Visualizations

Databricks supports a number visualizations out of the box. All notebooks, regardless of their language, support Databricks visualizations. Additionally, all Databricks programming language notebooks (python, scala, R) support using interactive HTML graphics using javascript libraries like D3. To use this, you can pass any HTML, CSS, or JavaScript code to the displayHTML() function to render its results. See HTML, D3 & SVG for more information.

Visualizations in Python

To create a visualization in python you simply need to call display(onYourDataFrame) to create a visualization. It will start off as a table but clicking the chart button will allow you to manipulate it. You’ll find an example below.

from pyspark.sql import Row

array = [Row(key="a", group="vowels", value=1),
         Row(key="b", group="consonants", value=2),
         Row(key="c", group="consonants", value=3),
         Row(key="d", group="consonants", value=4),
         Row(key="e", group="vowels", value=5)]
dataframe = sqlContext.createDataFrame(sc.parallelize(array))

display(dataframe)

If you register a DataFrame as a Databases and Tables then you can also query it with SQL to create Visualizations in SQL.

You can also display matplotlib and ggplot figures from python in Databricks. Please see Matplotlib and ggplot for a demonstration of this.

Visualizations in R

In addition to the Databricks visualizations, R notebooks can use any R visualization package. The R notebook will capture the resulting plot as a .png and display it inline.

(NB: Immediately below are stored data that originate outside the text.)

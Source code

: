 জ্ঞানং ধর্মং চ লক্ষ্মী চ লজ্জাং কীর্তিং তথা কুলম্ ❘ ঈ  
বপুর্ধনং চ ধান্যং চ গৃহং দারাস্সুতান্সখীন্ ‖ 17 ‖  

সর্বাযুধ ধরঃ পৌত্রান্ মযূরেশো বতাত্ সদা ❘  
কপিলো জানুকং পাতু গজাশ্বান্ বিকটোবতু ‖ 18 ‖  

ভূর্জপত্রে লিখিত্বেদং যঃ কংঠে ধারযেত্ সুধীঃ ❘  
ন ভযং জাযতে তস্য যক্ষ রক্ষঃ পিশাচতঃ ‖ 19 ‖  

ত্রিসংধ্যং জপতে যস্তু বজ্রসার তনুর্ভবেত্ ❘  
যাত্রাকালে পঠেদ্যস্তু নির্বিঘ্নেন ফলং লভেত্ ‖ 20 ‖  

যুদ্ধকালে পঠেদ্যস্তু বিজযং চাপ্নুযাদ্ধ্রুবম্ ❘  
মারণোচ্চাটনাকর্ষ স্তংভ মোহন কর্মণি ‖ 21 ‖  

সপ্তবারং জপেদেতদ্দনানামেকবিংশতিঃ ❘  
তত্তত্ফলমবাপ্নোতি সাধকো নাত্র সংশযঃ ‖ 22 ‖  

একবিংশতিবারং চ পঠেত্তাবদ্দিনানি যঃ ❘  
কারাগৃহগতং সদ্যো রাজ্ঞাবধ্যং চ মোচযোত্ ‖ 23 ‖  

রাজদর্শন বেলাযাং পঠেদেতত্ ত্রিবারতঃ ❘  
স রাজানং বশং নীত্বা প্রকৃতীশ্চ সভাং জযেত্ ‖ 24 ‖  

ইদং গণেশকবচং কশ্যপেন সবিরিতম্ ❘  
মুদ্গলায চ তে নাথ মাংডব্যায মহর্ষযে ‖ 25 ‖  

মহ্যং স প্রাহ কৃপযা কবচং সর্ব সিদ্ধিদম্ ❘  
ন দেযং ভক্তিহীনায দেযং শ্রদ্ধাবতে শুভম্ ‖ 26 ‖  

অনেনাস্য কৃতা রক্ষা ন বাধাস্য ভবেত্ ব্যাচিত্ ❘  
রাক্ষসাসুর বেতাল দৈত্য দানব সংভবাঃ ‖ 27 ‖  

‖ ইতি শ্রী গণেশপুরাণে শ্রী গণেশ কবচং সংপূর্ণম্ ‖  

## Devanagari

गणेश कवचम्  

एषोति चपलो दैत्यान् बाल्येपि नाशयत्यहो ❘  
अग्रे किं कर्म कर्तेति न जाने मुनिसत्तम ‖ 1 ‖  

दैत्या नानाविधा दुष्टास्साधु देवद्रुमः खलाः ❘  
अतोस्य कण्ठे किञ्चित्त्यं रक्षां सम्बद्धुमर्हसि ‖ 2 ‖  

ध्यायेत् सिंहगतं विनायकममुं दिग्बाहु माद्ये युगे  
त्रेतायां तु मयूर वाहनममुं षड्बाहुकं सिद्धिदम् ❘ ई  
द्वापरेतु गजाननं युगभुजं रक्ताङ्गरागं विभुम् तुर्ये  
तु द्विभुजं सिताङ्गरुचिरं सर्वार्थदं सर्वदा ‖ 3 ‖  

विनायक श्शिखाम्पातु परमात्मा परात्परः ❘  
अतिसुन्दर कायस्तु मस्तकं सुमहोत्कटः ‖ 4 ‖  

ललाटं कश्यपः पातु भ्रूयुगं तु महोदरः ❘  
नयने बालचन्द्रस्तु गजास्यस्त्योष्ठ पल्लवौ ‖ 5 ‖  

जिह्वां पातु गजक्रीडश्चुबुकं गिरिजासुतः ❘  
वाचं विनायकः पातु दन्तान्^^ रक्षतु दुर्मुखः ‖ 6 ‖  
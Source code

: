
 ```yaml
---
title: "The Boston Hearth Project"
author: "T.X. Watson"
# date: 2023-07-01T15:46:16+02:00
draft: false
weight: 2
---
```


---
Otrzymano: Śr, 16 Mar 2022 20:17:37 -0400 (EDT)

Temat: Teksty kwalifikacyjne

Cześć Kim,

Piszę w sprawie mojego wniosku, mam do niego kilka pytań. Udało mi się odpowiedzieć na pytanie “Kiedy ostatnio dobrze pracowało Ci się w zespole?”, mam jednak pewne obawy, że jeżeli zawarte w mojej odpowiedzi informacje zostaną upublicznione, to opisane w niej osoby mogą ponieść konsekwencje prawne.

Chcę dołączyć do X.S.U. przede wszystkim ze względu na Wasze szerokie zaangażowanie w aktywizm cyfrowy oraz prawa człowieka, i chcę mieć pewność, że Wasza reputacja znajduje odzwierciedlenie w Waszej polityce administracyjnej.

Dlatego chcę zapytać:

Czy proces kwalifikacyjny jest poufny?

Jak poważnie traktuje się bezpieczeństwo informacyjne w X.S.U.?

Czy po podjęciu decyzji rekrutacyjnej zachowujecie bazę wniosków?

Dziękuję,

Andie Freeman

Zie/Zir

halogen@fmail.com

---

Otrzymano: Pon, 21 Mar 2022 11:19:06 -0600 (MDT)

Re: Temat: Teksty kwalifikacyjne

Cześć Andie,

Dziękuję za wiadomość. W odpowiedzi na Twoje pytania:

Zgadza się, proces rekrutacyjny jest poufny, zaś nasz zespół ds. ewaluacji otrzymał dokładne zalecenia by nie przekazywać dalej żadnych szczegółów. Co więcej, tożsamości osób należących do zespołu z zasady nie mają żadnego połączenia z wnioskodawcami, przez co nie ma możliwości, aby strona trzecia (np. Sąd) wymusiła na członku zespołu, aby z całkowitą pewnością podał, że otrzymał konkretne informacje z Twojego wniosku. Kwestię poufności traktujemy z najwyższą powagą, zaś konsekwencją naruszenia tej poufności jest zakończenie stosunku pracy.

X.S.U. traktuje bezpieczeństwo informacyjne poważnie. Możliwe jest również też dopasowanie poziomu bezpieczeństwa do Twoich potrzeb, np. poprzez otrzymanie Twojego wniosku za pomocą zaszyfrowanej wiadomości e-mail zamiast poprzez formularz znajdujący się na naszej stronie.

Here’s an example of the default library:

fit <- lm(Petal.Length ~., data = iris)
layout(matrix(c(1,2,3,4),2,2)) # optional 4 graphs/page
plot(fit)

Using ggplot:

library(ggplot2)
ggplot(diamonds, aes(carat, price, color = color, group = 1)) + geom_point(alpha = 0.3) + stat_smooth()

Using Lattice:

library(lattice)
xyplot(price ~ carat | cut, diamonds, scales = list(log = TRUE), type = c("p", "g", "smooth"), ylab = "Log price")

You can also install and use other plotting libraries as you wish.

install.packages("DandEFA", repos = "http://cran.us.r-project.org")
library(DandEFA)
data(timss2011)
timss2011 <- na.omit(timss2011)
dandpal <- rev(rainbow(100, start = 0, end = 0.2))
facl <- factload(timss2011,nfac=5,method="prax",cormeth="spearman")
dandelion(facl,bound=0,mcex=c(1,1.2),palet=dandpal)
facl <- factload(timss2011,nfac=8,method="mle",cormeth="pearson")
dandelion(facl,bound=0,mcex=c(1,1.2),palet=dandpal)

Visualizations in Scala

The easiest way to perform plotting in scala is to use the built-in Databricks visualization modules and the display command. For example:

case class MyCaseClass(key: String, group: String, value: Int)
val dataframe = sc.parallelize(Array(MyCaseClass("f", "consonants", 1),
       MyCaseClass("g", "consonants", 2),
       MyCaseClass("h", "consonants", 3),
       MyCaseClass("i", "vowels", 4),
       MyCaseClass("j", "consonants", 5))
).toDS()

display(dataframe)

If you register a DataFrame as a Databases and Tables then you can also query it with SQL to create Visualizations in SQL.

Visualizations in SQL

Execute the SQL you would like to visualize and Databricks will automatically extract some of the data and display it for you. From there you are able to select relevant columns in order to create different styles of visualizations.

For example after creating the above DataFrame in Scala. You could register it as a temporary table.

// in Spark > 2.X
dataframe.createOrReplaceTempView("someTableName")
// in Spark < 2.X
dataframe.registerTempTable("someTableName")

Then query that DataFrame with SQL

SELECT * FROM someTableName

This will allow you to use the built in Databricks visualizations to see this data.